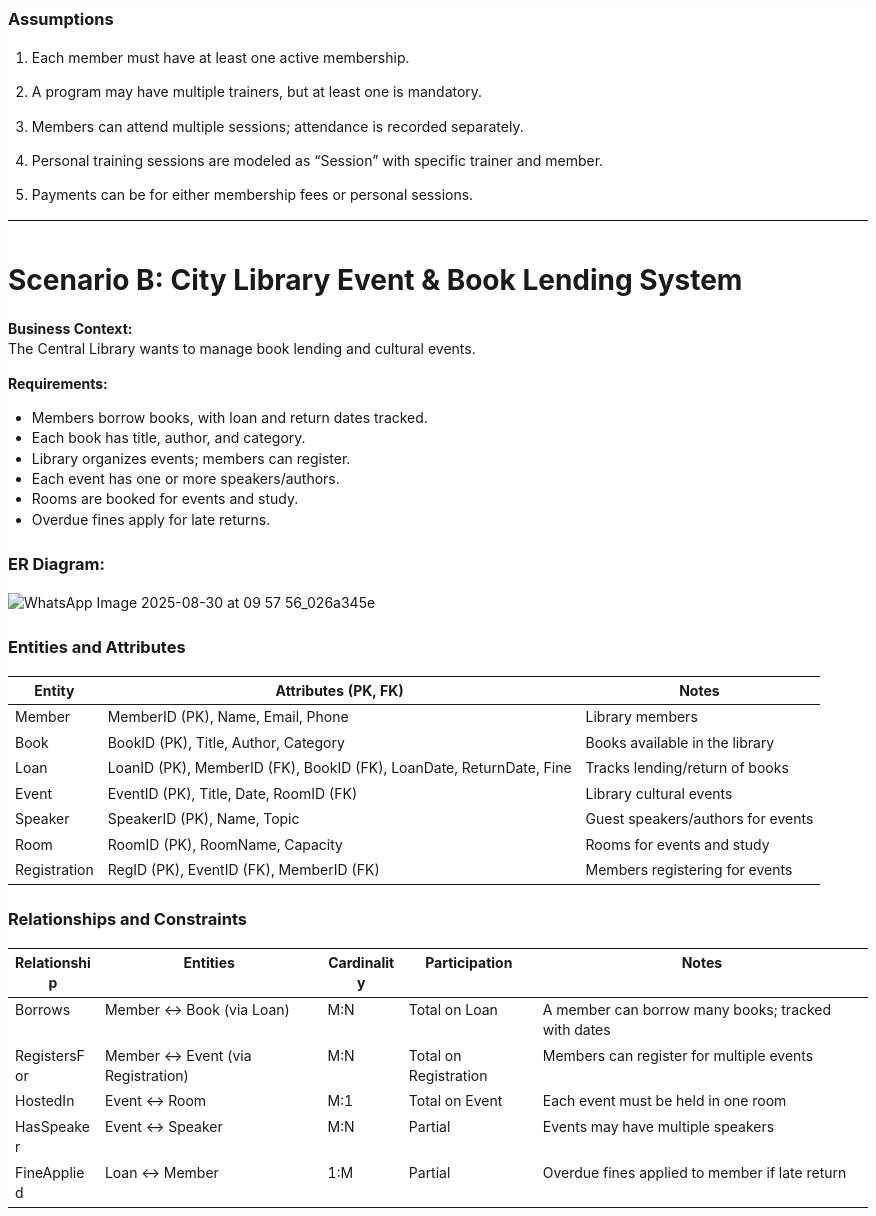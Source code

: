 ### Assumptions

1. Each member must have at least one active membership.

2. A program may have multiple trainers, but at least one is mandatory.

3. Members can attend multiple sessions; attendance is recorded separately.

4. Personal training sessions are modeled as “Session” with specific trainer and member.

5. Payments can be for either membership fees or personal sessions.

---

# Scenario B: City Library Event & Book Lending System

**Business Context:**  
The Central Library wants to manage book lending and cultural events.

**Requirements:**  
- Members borrow books, with loan and return dates tracked.  
- Each book has title, author, and category.  
- Library organizes events; members can register.  
- Each event has one or more speakers/authors.  
- Rooms are booked for events and study.  
- Overdue fines apply for late returns.

### ER Diagram:


![WhatsApp Image 2025-08-30 at 09 57 56_026a345e](https://github.com/user-attachments/assets/14ccf734-7804-45da-9593-66820258032c)


### Entities and Attributes

| Entity       | Attributes (PK, FK)                                                 | Notes                             |
| ------------ | ------------------------------------------------------------------- | --------------------------------- |
| Member       | MemberID (PK), Name, Email, Phone                                   | Library members                   |
| Book         | BookID (PK), Title, Author, Category                                | Books available in the library    |
| Loan         | LoanID (PK), MemberID (FK), BookID (FK), LoanDate, ReturnDate, Fine | Tracks lending/return of books    |
| Event        | EventID (PK), Title, Date, RoomID (FK)                              | Library cultural events           |
| Speaker      | SpeakerID (PK), Name, Topic                                         | Guest speakers/authors for events |
| Room         | RoomID (PK), RoomName, Capacity                                     | Rooms for events and study        |
| Registration | RegID (PK), EventID (FK), MemberID (FK)                             | Members registering for events    |



### Relationships and Constraints

| Relationship | Entities                          | Cardinality | Participation         | Notes                                              |
| ------------ | --------------------------------- | ----------- | --------------------- | -------------------------------------------------- |
| Borrows      | Member ↔ Book (via Loan)          | M\:N        | Total on Loan         | A member can borrow many books; tracked with dates |
| RegistersFor | Member ↔ Event (via Registration) | M\:N        | Total on Registration | Members can register for multiple events           |
| HostedIn     | Event ↔ Room                      | M:1         | Total on Event        | Each event must be held in one room                |
| HasSpeaker   | Event ↔ Speaker                   | M\:N        | Partial               | Events may have multiple speakers                  |
| FineApplied  | Loan ↔ Member                     | 1\:M        | Partial               | Overdue fines applied to member if late return     |
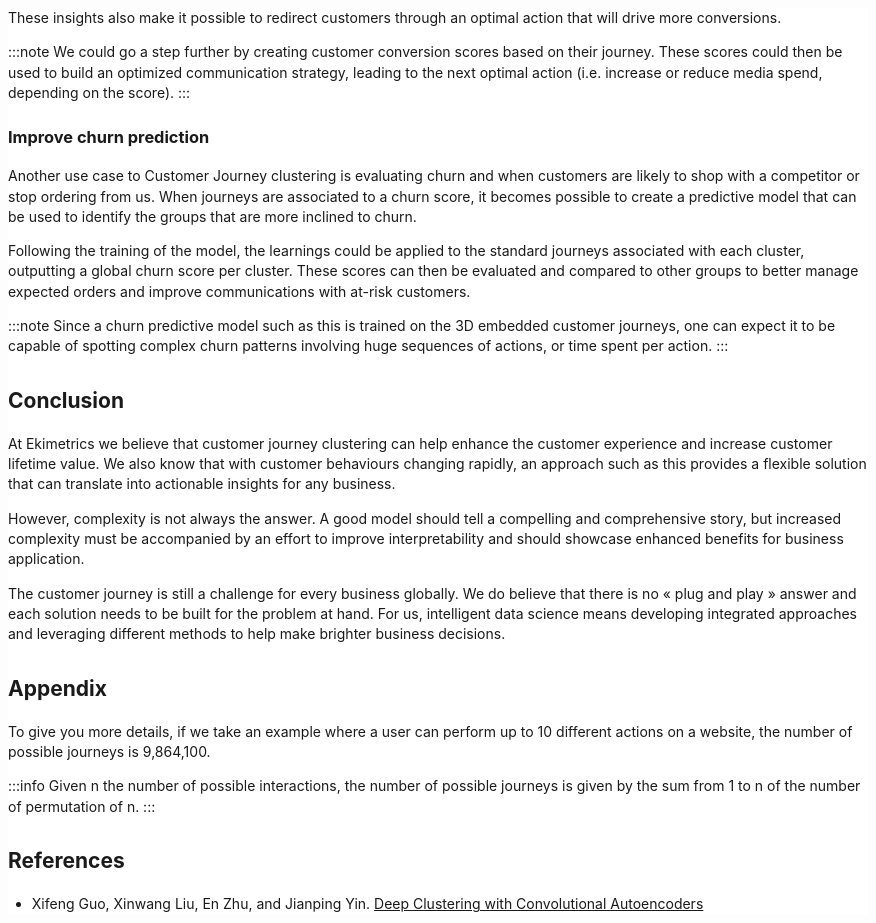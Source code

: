 These insights also make it possible to redirect customers through an optimal action that will drive more conversions.

:::note
We could go a step further by creating customer conversion scores based on their journey. These scores could then be used to build an optimized communication strategy, leading to the next optimal action (i.e. increase or reduce media spend, depending on the score). 
:::

### Improve churn prediction
Another use case to Customer Journey clustering is evaluating churn and when customers are likely to shop with a competitor or stop ordering from us. When journeys are associated to a churn score, it becomes possible to create a predictive model that can be used to identify the groups that are more inclined to churn.

Following the training of the model, the learnings could be applied to the standard journeys associated with each cluster, outputting a global churn score per cluster. These scores can then be evaluated and compared to other groups to better manage expected orders and improve communications with at-risk customers. 

:::note
Since a churn predictive model such as this is trained on the 3D embedded customer journeys, one can expect it to be capable of spotting complex churn patterns involving huge sequences of actions, or time spent per action.
:::

## Conclusion
At Ekimetrics we believe that customer journey clustering can help enhance the customer experience and increase customer lifetime value. We also know that with customer behaviours changing rapidly, an approach such as this provides a flexible solution that can translate into actionable insights for any business. 

However, complexity is not always the answer. A good model should tell a compelling and comprehensive story, but increased complexity must be accompanied by an effort to improve interpretability and should showcase enhanced benefits for business application.

The customer journey is still a challenge for every business globally. We do believe that there is no « plug and play » answer and each solution needs to be built for the problem at hand. For us, intelligent data science means developing integrated approaches and leveraging different methods to help make brighter business decisions.


## Appendix

To give you more details, if we take an example where a user can perform up to 10 different actions on a website, the number of possible journeys is 9,864,100.

:::info
Given n the number of possible interactions, the number of possible journeys is given by the sum from 1 to n of the number of permutation of n.
:::

## References
- Xifeng Guo, Xinwang Liu, En Zhu, and Jianping Yin. [Deep Clustering with Convolutional
Autoencoders](https://xifengguo.github.io/papers/ICONIP17-DCEC.pdf)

Aim of the exercise:
Reproduce, character for character, only the lines of the preceding data that start at the line with "- Library organizes" and end at the line with "RegistersFor | Member", both included.

Response to the task:
- Library organizes events; members can register.  
- Each event has one or more speakers/authors.  
- Rooms are booked for events and study.  
- Overdue fines apply for late returns.

### ER Diagram:


![WhatsApp Image 2025-08-30 at 09 57 56_026a345e](https://github.com/user-attachments/assets/14ccf734-7804-45da-9593-66820258032c)


### Entities and Attributes

| Entity       | Attributes (PK, FK)                                                 | Notes                             |
| ------------ | ------------------------------------------------------------------- | --------------------------------- |
| Member       | MemberID (PK), Name, Email, Phone                                   | Library members                   |
| Book         | BookID (PK), Title, Author, Category                                | Books available in the library    |
| Loan         | LoanID (PK), MemberID (FK), BookID (FK), LoanDate, ReturnDate, Fine | Tracks lending/return of books    |
| Event        | EventID (PK), Title, Date, RoomID (FK)                              | Library cultural events           |
| Speaker      | SpeakerID (PK), Name, Topic                                         | Guest speakers/authors for events |
| Room         | RoomID (PK), RoomName, Capacity                                     | Rooms for events and study        |
| Registration | RegID (PK), EventID (FK), MemberID (FK)                             | Members registering for events    |



### Relationships and Constraints

| Relationship | Entities                          | Cardinality | Participation         | Notes                                              |
| ------------ | --------------------------------- | ----------- | --------------------- | -------------------------------------------------- |
| Borrows      | Member ↔ Book (via Loan)          | M\:N        | Total on Loan         | A member can borrow many books; tracked with dates |
| RegistersFor | Member ↔ Event (via Registration) | M\:N        | Total on Registration | Members can register for multiple events           |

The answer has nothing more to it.